1. (The biggest). The performance of your computer and your local internet.
a. Comcast and other cable providers I have used in the past have a horrendous ping time. Do a test and don't just look at your speed look at the ping for both up and down.
b. System performance, many people including myself (until recently) use underpowered or low memory systems. If you are running a core 2 duo or lower then you are borderline depending on your memory resources you connection (processor handles load from the game as well as load from the network and other resources you are using. Memory has a huge affect on this game. If you operate on a 32-bit OS (you are already reducing your performance on this game even with a nice video card), or you are using 4GB or less then then there will be Virtual memory used which will cause the game and network to run even slower. Much of the lag people experience (not all) is caused by lack of ram. Once I upgrade to 8GB it was like night and day, yet that was all I changed.
c. Server lag latency, this would be lowest on the lag issue, however unlike most games out there (WOW, FFXI, etc).
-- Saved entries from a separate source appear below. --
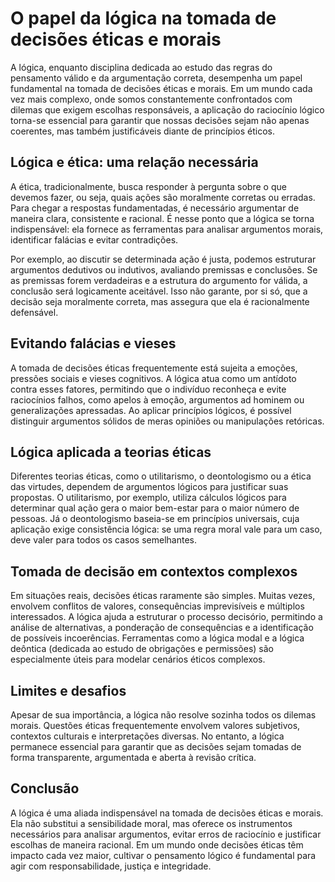 # O papel da lógica na tomada de decisões éticas e morais

A lógica, enquanto disciplina dedicada ao estudo das regras do pensamento válido e da argumentação correta, desempenha um papel fundamental na tomada de decisões éticas e morais. Em um mundo cada vez mais complexo, onde somos constantemente confrontados com dilemas que exigem escolhas responsáveis, a aplicação do raciocínio lógico torna-se essencial para garantir que nossas decisões sejam não apenas coerentes, mas também justificáveis diante de princípios éticos.

## Lógica e ética: uma relação necessária

A ética, tradicionalmente, busca responder à pergunta sobre o que devemos fazer, ou seja, quais ações são moralmente corretas ou erradas. Para chegar a respostas fundamentadas, é necessário argumentar de maneira clara, consistente e racional. É nesse ponto que a lógica se torna indispensável: ela fornece as ferramentas para analisar argumentos morais, identificar falácias e evitar contradições.

Por exemplo, ao discutir se determinada ação é justa, podemos estruturar argumentos dedutivos ou indutivos, avaliando premissas e conclusões. Se as premissas forem verdadeiras e a estrutura do argumento for válida, a conclusão será logicamente aceitável. Isso não garante, por si só, que a decisão seja moralmente correta, mas assegura que ela é racionalmente defensável.

## Evitando falácias e vieses

A tomada de decisões éticas frequentemente está sujeita a emoções, pressões sociais e vieses cognitivos. A lógica atua como um antídoto contra esses fatores, permitindo que o indivíduo reconheça e evite raciocínios falhos, como apelos à emoção, argumentos ad hominem ou generalizações apressadas. Ao aplicar princípios lógicos, é possível distinguir argumentos sólidos de meras opiniões ou manipulações retóricas.

## Lógica aplicada a teorias éticas

Diferentes teorias éticas, como o utilitarismo, o deontologismo ou a ética das virtudes, dependem de argumentos lógicos para justificar suas propostas. O utilitarismo, por exemplo, utiliza cálculos lógicos para determinar qual ação gera o maior bem-estar para o maior número de pessoas. Já o deontologismo baseia-se em princípios universais, cuja aplicação exige consistência lógica: se uma regra moral vale para um caso, deve valer para todos os casos semelhantes.

## Tomada de decisão em contextos complexos

Em situações reais, decisões éticas raramente são simples. Muitas vezes, envolvem conflitos de valores, consequências imprevisíveis e múltiplos interessados. A lógica ajuda a estruturar o processo decisório, permitindo a análise de alternativas, a ponderação de consequências e a identificação de possíveis incoerências. Ferramentas como a lógica modal e a lógica deôntica (dedicada ao estudo de obrigações e permissões) são especialmente úteis para modelar cenários éticos complexos.

## Limites e desafios

Apesar de sua importância, a lógica não resolve sozinha todos os dilemas morais. Questões éticas frequentemente envolvem valores subjetivos, contextos culturais e interpretações diversas. No entanto, a lógica permanece essencial para garantir que as decisões sejam tomadas de forma transparente, argumentada e aberta à revisão crítica.

## Conclusão

A lógica é uma aliada indispensável na tomada de decisões éticas e morais. Ela não substitui a sensibilidade moral, mas oferece os instrumentos necessários para analisar argumentos, evitar erros de raciocínio e justificar escolhas de maneira racional. Em um mundo onde decisões éticas têm impacto cada vez maior, cultivar o pensamento lógico é fundamental para agir com responsabilidade, justiça e integridade.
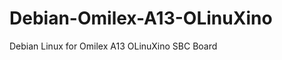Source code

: Debian-Omilex-A13-OLinuXino
===========================

Debian Linux for Omilex A13 OLinuXino SBC Board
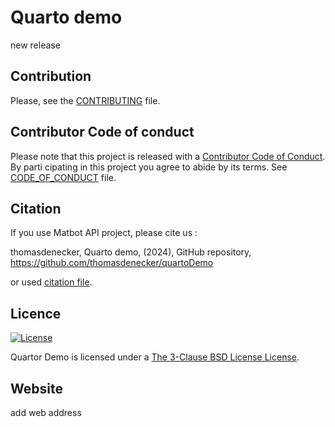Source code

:# Quarto demo
 new release
## Contribution

Please, see the [CONTRIBUTING](CONTRIBUTING.md) file.

## Contributor Code of conduct

Please note that this project is released with a [Contributor Code of Conduct](https://www.contributor-covenant.org/). By parti
cipating in this project you agree to abide by its terms. See [CODE_OF_CONDUCT](code_of_conduct.md) file.

## Citation

If you use Matbot API project, please cite us :

thomasdenecker, Quarto demo, (2024), GitHub repository, https://github.com/thomasdenecker/quartoDemo

or used [citation file](CITATION.cff).

## Licence

[![License](https://img.shields.io/badge/License-BSD_3--Clause-blue.svg)](https://opensource.org/licenses/BSD-3-Clause)

Quartor Demo is licensed under a [The 3-Clause BSD License License](https://opensource.org/license/bsd-3-clause/).

## Website
add web address 
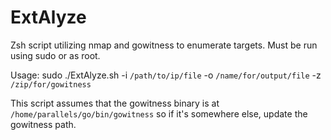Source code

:# ExtAlyze
Zsh script utilizing nmap and gowitness to enumerate targets. Must be run using sudo or as root.

Usage: sudo ./ExtAlyze.sh -i `/path/to/ip/file` -o `/name/for/output/file` -z `/zip/for/gowitness`

This script assumes that the gowitness binary is at `/home/parallels/go/bin/gowitness` so if it's somewhere else, update the gowitness path.
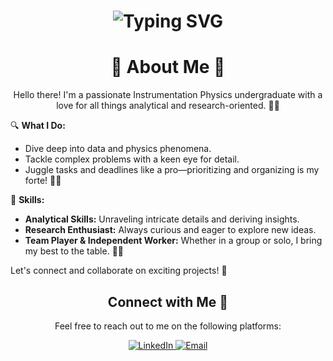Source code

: <div align="center">
    <h1>
        <img src="https://readme-typing-svg.herokuapp.com?font=Jetbrains+mono&size=40&duration=3000&color=7C93C3&center=true&vCenter=true&width=435&lines=Hey..+I'm+Aisah;This+is..;..my+Github..;" alt="Typing SVG"/>
    </h1>
</div>

<div align="center">
    <h1>🌟 About Me 🌟</h1>
    <p>Hello there! I'm a passionate Instrumentation Physics undergraduate with a love for all things analytical and research-oriented. 🧪✨</p>
</div>

🔍 **What I Do:**
- Dive deep into data and physics phenomena.
- Tackle complex problems with a keen eye for detail.
- Juggle tasks and deadlines like a pro—prioritizing and organizing is my forte! 📅🔧

🌱 **Skills:**
- **Analytical Skills:** Unraveling intricate details and deriving insights.
- **Research Enthusiast:** Always curious and eager to explore new ideas.
- **Team Player & Independent Worker:** Whether in a group or solo, I bring my best to the table. 🤝💡

Let's connect and collaborate on exciting projects! 🚀


<div align="center">
    <h2>Connect with Me 🚀</h2>
    <p>Feel free to reach out to me on the following platforms:</p>
    <a href="[https://www.linkedin.com/in/[YourLinkedIn]/](https://www.linkedin.com/in/aisah-228035181/)">
        <img src="https://img.shields.io/badge/LinkedIn-0077B5?style=for-the-badge&logo=linkedin&logoColor=white" alt="LinkedIn"/>
    </a>
    <a href="mailto:your-email@example.com">
        <img src="https://img.shields.io/badge/Email-0078D4?style=for-the-badge&logo=gmail&logoColor=white" alt="Email"/>
    </a>

</div>

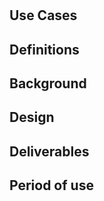 # <Project name>

## Use Cases

## Definitions

## Background

## Design

## Deliverables

## Period of use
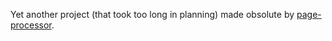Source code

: Yet another project (that took too long in planning) made obsolute by [page-processor](https://github.com/mzen17/Page-Processor).
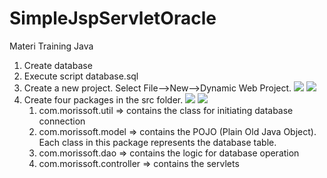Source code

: # SimpleJspServletOracle
Materi Training Java

1. Create database
2. Execute script database.sql
3. Create a new project. Select File—>New—>Dynamic Web Project.
   ![](https://github.com/MorisSoft/SimpleJspServletOracle/blob/master/images/eclipse-1.JPG)
   ![](https://github.com/MorisSoft/SimpleJspServletOracle/blob/master/images/eclipse-2.JPG)
4. Create four packages in the src folder.
   ![](https://github.com/MorisSoft/SimpleJspServletOracle/blob/master/images/package-1.JPG)
   ![](https://github.com/MorisSoft/SimpleJspServletOracle/blob/master/images/package-2.JPG)
   1. com.morissoft.util => contains the class for initiating database connection
   2. com.morissoft.model => contains the POJO (Plain Old Java Object). Each class in this package represents the database table. 
   3. com.morissoft.dao => contains the logic for database operation
   4. com.morissoft.controller => contains the servlets
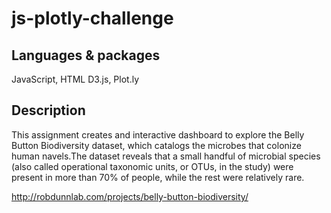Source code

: # js-plotly-challenge

## Languages & packages
JavaScript, HTML
D3.js, Plot.ly

## Description
This assignment creates and interactive dashboard to explore the Belly Button Biodiversity dataset, which catalogs the microbes that colonize human navels.The dataset reveals that a small handful of microbial species (also called operational taxonomic units, or OTUs, in the study) were present in more than 70% of people, while the rest were relatively rare.

http://robdunnlab.com/projects/belly-button-biodiversity/

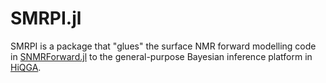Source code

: # SMRPI.jl
SMRPI is a package that "glues" the surface NMR forward modelling code in [SNMRForward.jl](https://github.com/richardt94/SNMRForward.jl) to the general-purpose Bayesian inference platform in [HiQGA](https://github.com/GeoscienceAustralia/HiQGA.jl).

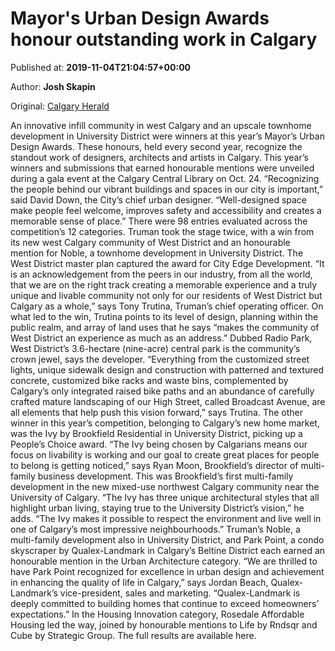 
# Mayor's Urban Design Awards honour outstanding work in Calgary

Published at: **2019-11-04T21:04:57+00:00**

Author: **Josh Skapin**

Original: [Calgary Herald](https://calgaryherald.com/life/homes/new-homes/mayors-urban-design-awards-honour-outstanding-work-in-calgary)

An innovative infill community in west Calgary and an upscale townhome development in University District were winners at this year’s Mayor’s Urban Design Awards.
These honours, held every second year, recognize the standout work of designers, architects and artists in Calgary. This year’s winners and submissions that earned honourable mentions were unveiled during a gala event at the Calgary Central Library on Oct. 24.
“Recognizing the people behind our vibrant buildings and spaces in our city is important,” said David Down, the City’s chief urban designer. “Well-designed space make people feel welcome, improves safety and accessibility and creates a memorable sense of place.”
There were 98 entries evaluated across the competition’s 12 categories.
Truman took the stage twice, with a win from its new west Calgary community of West District and an honourable mention for Noble, a townhome development in University District.
The West District master plan captured the award for City Edge Development.
“It is an acknowledgement from the peers in our industry, from all the world, that we are on the right track creating a memorable experience and a truly unique and livable community not only for our residents of West District but Calgary as a whole,” says Tony Trutina, Truman’s chief operating officer.
On what led to the win, Trutina points to its level of design, planning within the public realm, and array of land uses that he says “makes the community of West District an experience as much as an address.”
Dubbed Radio Park, West District’s 3.6-hectare (nine-acre) central park is the community’s crown jewel, says the developer.
“Everything from the customized street lights, unique sidewalk design and construction with patterned and textured concrete, customized bike racks and waste bins, complemented by Calgary’s only integrated raised bike paths and an abundance of carefully crafted mature landscaping of our High Street, called Broadcast Avenue, are all elements that help push this vision forward,” says Trutina.
The other winner in this year’s competition, belonging to Calgary’s new home market, was the Ivy by Brookfield Residential in University District, picking up a People’s Choice award.
“The Ivy being chosen by Calgarians means our focus on livability is working and our goal to create great places for people to belong is getting noticed,” says Ryan Moon, Brookfield’s director of multi-family business development.
This was Brookfield’s first multi-family development in the new mixed-use northwest Calgary community near the University of Calgary.
“The Ivy has three unique architectural styles that all highlight urban living, staying true to the University District’s vision,” he adds. “The Ivy makes it possible to respect the environment and live well in one of Calgary’s most impressive neighbourhoods.”
Truman’s Noble, a multi-family development also in University District, and Park Point, a condo skyscraper by Qualex-Landmark in Calgary’s Beltine District each earned an honourable mention in the Urban Architecture category.
“We are thrilled to have Park Point recognized for excellence in urban design and achievement in enhancing the quality of life in Calgary,” says Jordan Beach, Qualex-Landmark’s vice-president, sales and marketing. “Qualex-Landmark is deeply committed to building homes that continue to exceed homeowners’ expectations.”
In the Housing Innovation category, Rosedale Affordable Housing led the way, joined by honourable mentions to Life by Rndsqr and Cube by Strategic Group.
The full results are available here.

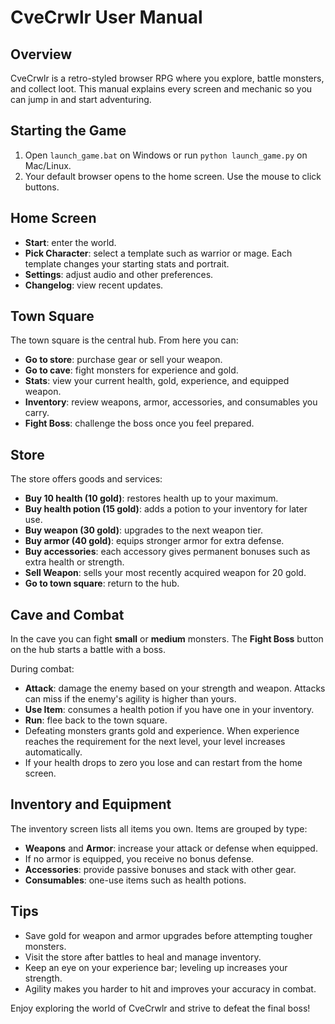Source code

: # CveCrwlr User Manual

## Overview
CveCrwlr is a retro-styled browser RPG where you explore, battle monsters, and collect loot.
This manual explains every screen and mechanic so you can jump in and start adventuring.

## Starting the Game
1. Open `launch_game.bat` on Windows or run `python launch_game.py` on Mac/Linux.
2. Your default browser opens to the home screen. Use the mouse to click buttons.

## Home Screen
- **Start**: enter the world.
- **Pick Character**: select a template such as warrior or mage. Each template changes your
  starting stats and portrait.
- **Settings**: adjust audio and other preferences.
- **Changelog**: view recent updates.

## Town Square
The town square is the central hub. From here you can:
- **Go to store**: purchase gear or sell your weapon.
- **Go to cave**: fight monsters for experience and gold.
- **Stats**: view your current health, gold, experience, and equipped weapon.
- **Inventory**: review weapons, armor, accessories, and consumables you carry.
- **Fight Boss**: challenge the boss once you feel prepared.

## Store
The store offers goods and services:
- **Buy 10 health (10 gold)**: restores health up to your maximum.
- **Buy health potion (15 gold)**: adds a potion to your inventory for later use.
- **Buy weapon (30 gold)**: upgrades to the next weapon tier.
- **Buy armor (40 gold)**: equips stronger armor for extra defense.
- **Buy accessories**: each accessory gives permanent bonuses such as extra health or
  strength.
- **Sell Weapon**: sells your most recently acquired weapon for 20 gold.
- **Go to town square**: return to the hub.

## Cave and Combat
In the cave you can fight **small** or **medium** monsters. The **Fight Boss** button on the
hub starts a battle with a boss.

During combat:
- **Attack**: damage the enemy based on your strength and weapon. Attacks can miss if the
  enemy's agility is higher than yours.
- **Use Item**: consumes a health potion if you have one in your inventory.
- **Run**: flee back to the town square.
- Defeating monsters grants gold and experience. When experience reaches the requirement
  for the next level, your level increases automatically.
- If your health drops to zero you lose and can restart from the home screen.

## Inventory and Equipment
The inventory screen lists all items you own. Items are grouped by type:
- **Weapons** and **Armor**: increase your attack or defense when equipped.
- If no armor is equipped, you receive no bonus defense.
- **Accessories**: provide passive bonuses and stack with other gear.
- **Consumables**: one-use items such as health potions.

## Tips
- Save gold for weapon and armor upgrades before attempting tougher monsters.
- Visit the store after battles to heal and manage inventory.
- Keep an eye on your experience bar; leveling up increases your strength.
- Agility makes you harder to hit and improves your accuracy in combat.

Enjoy exploring the world of CveCrwlr and strive to defeat the final boss!
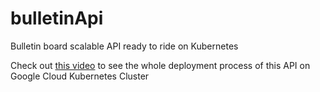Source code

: # bulletinApi
Bulletin board scalable API ready to ride on Kubernetes

Check out [this video](https://www.youtube.com/watch?v=pkZrgHxJ130&t=1207s) 
to see the whole deployment process of this API on Google Cloud Kubernetes Cluster
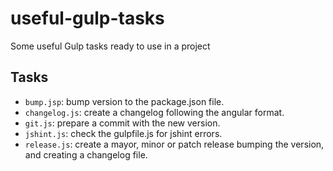 # useful-gulp-tasks
Some useful Gulp tasks ready to use in a project

## Tasks

* `bump.jsp`: bump version to the package.json file.
* `changelog.js`: create a changelog following the angular format.
* `git.js`: prepare a commit with the new version.
* `jshint.js`: check the gulpfile.js for jshint errors.
* `release.js`: create a mayor, minor or patch release bumping the version, and creating a changelog file.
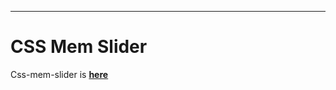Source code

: ***
# CSS Mem Slider

Css-mem-slider is **[here](https://adypr.github.io/css-mem-slider/cssMemSlider/)**
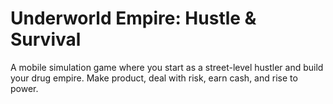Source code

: # Underworld Empire: Hustle & Survival

A mobile simulation game where you start as a street-level hustler and build your drug empire. Make product, deal with risk, earn cash, and rise to power.

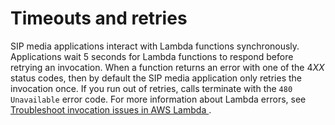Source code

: # Timeouts and retries<a name="timeouts"></a>

SIP media applications interact with Lambda functions synchronously\. Applications wait 5 seconds for Lambda functions to respond before retrying an invocation\. When a function returns an error with one of the 4*XX* status codes, then by default the SIP media application only retries the invocation once\. If you run out of retries, calls terminate with the `480 Unavailable` error code\. For more information about Lambda errors, see [ Troubleshoot invocation issues in AWS Lambda ](https://docs.aws.amazon.com/lambda/latest/dg/troubleshooting-invocation.html)\. 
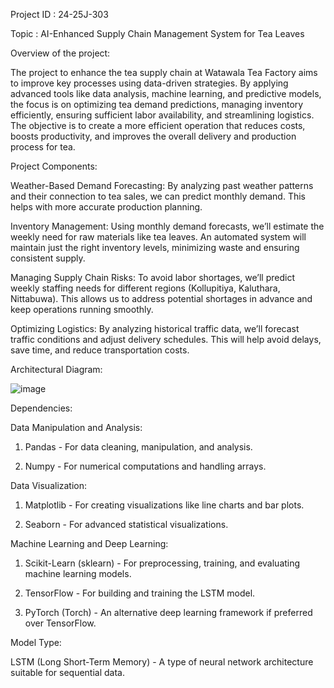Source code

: Project ID : 24-25J-303

Topic : AI-Enhanced Supply Chain Management System for Tea Leaves

Overview of the project:

The project to enhance the tea supply chain at Watawala Tea Factory aims to improve key processes using data-driven strategies. By applying advanced tools like data analysis, machine learning, and predictive models, the focus is on optimizing tea demand predictions, managing inventory efficiently, ensuring sufficient labor availability, and streamlining logistics. The objective is to create a more efficient operation that reduces costs, boosts productivity, and improves the overall delivery and production process for tea.

Project Components:

Weather-Based Demand Forecasting: By analyzing past weather patterns and their connection to tea sales, we can predict monthly demand. This helps with more accurate production planning.

Inventory Management: Using monthly demand forecasts, we’ll estimate the weekly need for raw materials like tea leaves. An automated system will maintain just the right inventory levels, minimizing waste and ensuring consistent supply.

Managing Supply Chain Risks: To avoid labor shortages, we’ll predict weekly staffing needs for different regions (Kollupitiya, Kaluthara, Nittabuwa). This allows us to address potential shortages in advance and keep operations running smoothly.

Optimizing Logistics: By analyzing historical traffic data, we’ll forecast traffic conditions and adjust delivery schedules. This will help avoid delays, save time, and reduce transportation costs.

Architectural Diagram:

![image](https://github.com/user-attachments/assets/81fbb283-58e3-4922-a9fc-4b3966ffef5c)

Dependencies:

Data Manipulation and Analysis:

1. Pandas - For data cleaning, manipulation, and analysis.

2. Numpy - For numerical computations and handling arrays.

Data Visualization:

1. Matplotlib - For creating visualizations like line charts and bar plots.

2. Seaborn - For advanced statistical visualizations.

Machine Learning and Deep Learning:

1. Scikit-Learn (sklearn) - For preprocessing, training, and evaluating machine learning models.

2. TensorFlow - For building and training the LSTM model.

3. PyTorch (Torch) - An alternative deep learning framework if preferred over TensorFlow.

Model Type:

LSTM (Long Short-Term Memory) - A type of neural network architecture suitable for sequential data.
Although having local stations would reduce this, in most cases is not the issue. While everything is server side, most of the time spent is dealing with the local connection to the network from the users system, or the hardware they are using.

A. Obviously you cannot do anything about in most areas in the USA.
B. This is probably the area that affects most people. There are numerous people running 32 bit OS which guarantees that you cannot fully address all of the memory available and your system memory is limited to ~3 GB.


As far as local servers, that does not necessarily mean region locked server. FFXI used regional servers, however they all synced to the California and Japanese servers (hence how you saw people from all regions).

I suspect it will be done the same way as it was done with FFXI, the main difference being that many actions are instanced or server side.

2.0 using fewer resources and possibly being less server side may resolve these issues for those with low end systems.